* _Input material_:
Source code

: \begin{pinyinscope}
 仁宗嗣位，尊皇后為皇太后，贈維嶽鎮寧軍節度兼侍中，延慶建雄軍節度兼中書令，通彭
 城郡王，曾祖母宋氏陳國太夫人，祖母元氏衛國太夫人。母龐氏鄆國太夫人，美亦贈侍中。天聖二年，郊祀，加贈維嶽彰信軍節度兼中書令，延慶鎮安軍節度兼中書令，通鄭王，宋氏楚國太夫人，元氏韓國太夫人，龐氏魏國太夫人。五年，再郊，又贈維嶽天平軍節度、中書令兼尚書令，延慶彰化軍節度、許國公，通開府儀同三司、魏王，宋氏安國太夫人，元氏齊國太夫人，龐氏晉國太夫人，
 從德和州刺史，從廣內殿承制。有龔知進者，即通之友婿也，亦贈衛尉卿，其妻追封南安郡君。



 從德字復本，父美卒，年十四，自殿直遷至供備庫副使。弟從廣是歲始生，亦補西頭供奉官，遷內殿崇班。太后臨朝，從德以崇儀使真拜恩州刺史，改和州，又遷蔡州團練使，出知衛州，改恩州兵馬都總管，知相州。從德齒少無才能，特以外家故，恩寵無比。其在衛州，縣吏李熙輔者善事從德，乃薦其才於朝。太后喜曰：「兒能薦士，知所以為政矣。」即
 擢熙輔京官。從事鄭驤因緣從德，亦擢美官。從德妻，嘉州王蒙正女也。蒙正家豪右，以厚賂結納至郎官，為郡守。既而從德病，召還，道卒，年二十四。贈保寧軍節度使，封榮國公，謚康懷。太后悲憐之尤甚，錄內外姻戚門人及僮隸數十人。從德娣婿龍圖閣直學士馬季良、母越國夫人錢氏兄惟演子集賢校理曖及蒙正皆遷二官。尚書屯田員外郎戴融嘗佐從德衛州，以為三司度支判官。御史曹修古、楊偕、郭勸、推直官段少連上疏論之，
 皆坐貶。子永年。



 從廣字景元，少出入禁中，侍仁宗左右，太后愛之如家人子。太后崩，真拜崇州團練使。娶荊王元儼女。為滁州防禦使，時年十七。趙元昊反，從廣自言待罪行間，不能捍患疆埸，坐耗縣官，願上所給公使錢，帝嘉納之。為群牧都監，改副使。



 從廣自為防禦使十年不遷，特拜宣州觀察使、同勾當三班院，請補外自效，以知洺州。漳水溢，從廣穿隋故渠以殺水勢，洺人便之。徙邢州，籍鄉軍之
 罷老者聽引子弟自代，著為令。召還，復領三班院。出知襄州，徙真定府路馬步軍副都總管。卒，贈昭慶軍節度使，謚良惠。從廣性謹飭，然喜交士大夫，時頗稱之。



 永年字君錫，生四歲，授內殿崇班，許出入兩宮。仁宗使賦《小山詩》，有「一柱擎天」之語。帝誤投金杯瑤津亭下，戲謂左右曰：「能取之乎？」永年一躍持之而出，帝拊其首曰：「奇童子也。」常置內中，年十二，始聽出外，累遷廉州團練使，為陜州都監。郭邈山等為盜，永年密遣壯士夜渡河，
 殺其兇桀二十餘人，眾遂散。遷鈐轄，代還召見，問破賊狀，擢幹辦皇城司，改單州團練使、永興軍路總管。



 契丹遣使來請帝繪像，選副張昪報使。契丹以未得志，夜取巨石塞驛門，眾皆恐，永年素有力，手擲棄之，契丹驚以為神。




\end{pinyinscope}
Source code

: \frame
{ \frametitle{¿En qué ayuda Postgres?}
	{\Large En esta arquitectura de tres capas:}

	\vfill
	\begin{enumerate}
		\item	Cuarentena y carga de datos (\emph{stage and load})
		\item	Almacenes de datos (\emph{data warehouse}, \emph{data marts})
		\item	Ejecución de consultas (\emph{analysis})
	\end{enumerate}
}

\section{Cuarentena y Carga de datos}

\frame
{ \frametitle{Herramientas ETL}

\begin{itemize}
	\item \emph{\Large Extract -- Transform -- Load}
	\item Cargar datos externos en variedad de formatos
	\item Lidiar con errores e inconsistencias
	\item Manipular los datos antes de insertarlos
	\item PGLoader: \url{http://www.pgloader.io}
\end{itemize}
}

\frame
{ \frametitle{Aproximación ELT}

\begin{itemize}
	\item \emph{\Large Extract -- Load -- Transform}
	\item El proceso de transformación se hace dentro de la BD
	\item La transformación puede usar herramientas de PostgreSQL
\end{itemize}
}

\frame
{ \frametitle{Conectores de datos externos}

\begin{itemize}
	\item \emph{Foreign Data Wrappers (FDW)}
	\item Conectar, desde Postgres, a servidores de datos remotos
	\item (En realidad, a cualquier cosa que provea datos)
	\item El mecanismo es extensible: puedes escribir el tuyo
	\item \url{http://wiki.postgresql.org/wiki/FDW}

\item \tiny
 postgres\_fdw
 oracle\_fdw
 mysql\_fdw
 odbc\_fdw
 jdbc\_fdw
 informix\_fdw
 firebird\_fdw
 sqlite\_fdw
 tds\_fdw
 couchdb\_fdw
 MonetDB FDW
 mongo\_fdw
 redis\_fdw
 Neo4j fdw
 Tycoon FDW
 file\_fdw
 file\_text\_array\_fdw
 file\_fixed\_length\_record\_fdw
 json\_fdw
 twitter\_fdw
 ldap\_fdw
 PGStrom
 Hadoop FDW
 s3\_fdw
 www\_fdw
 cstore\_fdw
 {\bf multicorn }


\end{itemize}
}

* _Exercise prompt_: The records above are to be restated word for word.

* _Task response_:
Source code

: \begin{pinyinscope}
 仁宗嗣位，尊皇后為皇太后，贈維嶽鎮寧軍節度兼侍中，延慶建雄軍節度兼中書令，通彭
 城郡王，曾祖母宋氏陳國太夫人，祖母元氏衛國太夫人。母龐氏鄆國太夫人，美亦贈侍中。天聖二年，郊祀，加贈維嶽彰信軍節度兼中書令，延慶鎮安軍節度兼中書令，通鄭王，宋氏楚國太夫人，元氏韓國太夫人，龐氏魏國太夫人。五年，再郊，又贈維嶽天平軍節度、中書令兼尚書令，延慶彰化軍節度、許國公，通開府儀同三司、魏王，宋氏安國太夫人，元氏齊國太夫人，龐氏晉國太夫人，
 從德和州刺史，從廣內殿承制。有龔知進者，即通之友婿也，亦贈衛尉卿，其妻追封南安郡君。



 從德字復本，父美卒，年十四，自殿直遷至供備庫副使。弟從廣是歲始生，亦補西頭供奉官，遷內殿崇班。太后臨朝，從德以崇儀使真拜恩州刺史，改和州，又遷蔡州團練使，出知衛州，改恩州兵馬都總管，知相州。從德齒少無才能，特以外家故，恩寵無比。其在衛州，縣吏李熙輔者善事從德，乃薦其才於朝。太后喜曰：「兒能薦士，知所以為政矣。」即
 擢熙輔京官。從事鄭驤因緣從德，亦擢美官。從德妻，嘉州王蒙正女也。蒙正家豪右，以厚賂結納至郎官，為郡守。既而從德病，召還，道卒，年二十四。贈保寧軍節度使，封榮國公，謚康懷。太后悲憐之尤甚，錄內外姻戚門人及僮隸數十人。從德娣婿龍圖閣直學士馬季良、母越國夫人錢氏兄惟演子集賢校理曖及蒙正皆遷二官。尚書屯田員外郎戴融嘗佐從德衛州，以為三司度支判官。御史曹修古、楊偕、郭勸、推直官段少連上疏論之，
 皆坐貶。子永年。



 從廣字景元，少出入禁中，侍仁宗左右，太后愛之如家人子。太后崩，真拜崇州團練使。娶荊王元儼女。為滁州防禦使，時年十七。趙元昊反，從廣自言待罪行間，不能捍患疆埸，坐耗縣官，願上所給公使錢，帝嘉納之。為群牧都監，改副使。



 從廣自為防禦使十年不遷，特拜宣州觀察使、同勾當三班院，請補外自效，以知洺州。漳水溢，從廣穿隋故渠以殺水勢，洺人便之。徙邢州，籍鄉軍之
 罷老者聽引子弟自代，著為令。召還，復領三班院。出知襄州，徙真定府路馬步軍副都總管。卒，贈昭慶軍節度使，謚良惠。從廣性謹飭，然喜交士大夫，時頗稱之。



 永年字君錫，生四歲，授內殿崇班，許出入兩宮。仁宗使賦《小山詩》，有「一柱擎天」之語。帝誤投金杯瑤津亭下，戲謂左右曰：「能取之乎？」永年一躍持之而出，帝拊其首曰：「奇童子也。」常置內中，年十二，始聽出外，累遷廉州團練使，為陜州都監。郭邈山等為盜，永年密遣壯士夜渡河，
 殺其兇桀二十餘人，眾遂散。遷鈐轄，代還召見，問破賊狀，擢幹辦皇城司，改單州團練使、永興軍路總管。



 契丹遣使來請帝繪像，選副張昪報使。契丹以未得志，夜取巨石塞驛門，眾皆恐，永年素有力，手擲棄之，契丹驚以為神。




\end{pinyinscope}
Source code

: \frame
{ \frametitle{¿En qué ayuda Postgres?}
	{\Large En esta arquitectura de tres capas:}

	\vfill
	\begin{enumerate}
		\item	Cuarentena y carga de datos (\emph{stage and load})
		\item	Almacenes de datos (\emph{data warehouse}, \emph{data marts})
		\item	Ejecución de consultas (\emph{analysis})
	\end{enumerate}
}

\section{Cuarentena y Carga de datos}

\frame
{ \frametitle{Herramientas ETL}

\begin{itemize}
	\item \emph{\Large Extract -- Transform -- Load}
	\item Cargar datos externos en variedad de formatos
	\item Lidiar con errores e inconsistencias
	\item Manipular los datos antes de insertarlos
	\item PGLoader: \url{http://www.pgloader.io}
\end{itemize}
}

\frame
{ \frametitle{Aproximación ELT}

\begin{itemize}
	\item \emph{\Large Extract -- Load -- Transform}
	\item El proceso de transformación se hace dentro de la BD
	\item La transformación puede usar herramientas de PostgreSQL
\end{itemize}
}

\frame
{ \frametitle{Conectores de datos externos}

\begin{itemize}
	\item \emph{Foreign Data Wrappers (FDW)}
	\item Conectar, desde Postgres, a servidores de datos remotos
	\item (En realidad, a cualquier cosa que provea datos)
	\item El mecanismo es extensible: puedes escribir el tuyo
	\item \url{http://wiki.postgresql.org/wiki/FDW}

\item \tiny
 postgres\_fdw
 oracle\_fdw
 mysql\_fdw
 odbc\_fdw
 jdbc\_fdw
 informix\_fdw
 firebird\_fdw
 sqlite\_fdw
 tds\_fdw
 couchdb\_fdw
 MonetDB FDW
 mongo\_fdw
 redis\_fdw
 Neo4j fdw
 Tycoon FDW
 file\_fdw
 file\_text\_array\_fdw
 file\_fixed\_length\_record\_fdw
 json\_fdw
 twitter\_fdw
 ldap\_fdw
 PGStrom
 Hadoop FDW
 s3\_fdw
 www\_fdw
 cstore\_fdw
 {\bf multicorn }


\end{itemize}
}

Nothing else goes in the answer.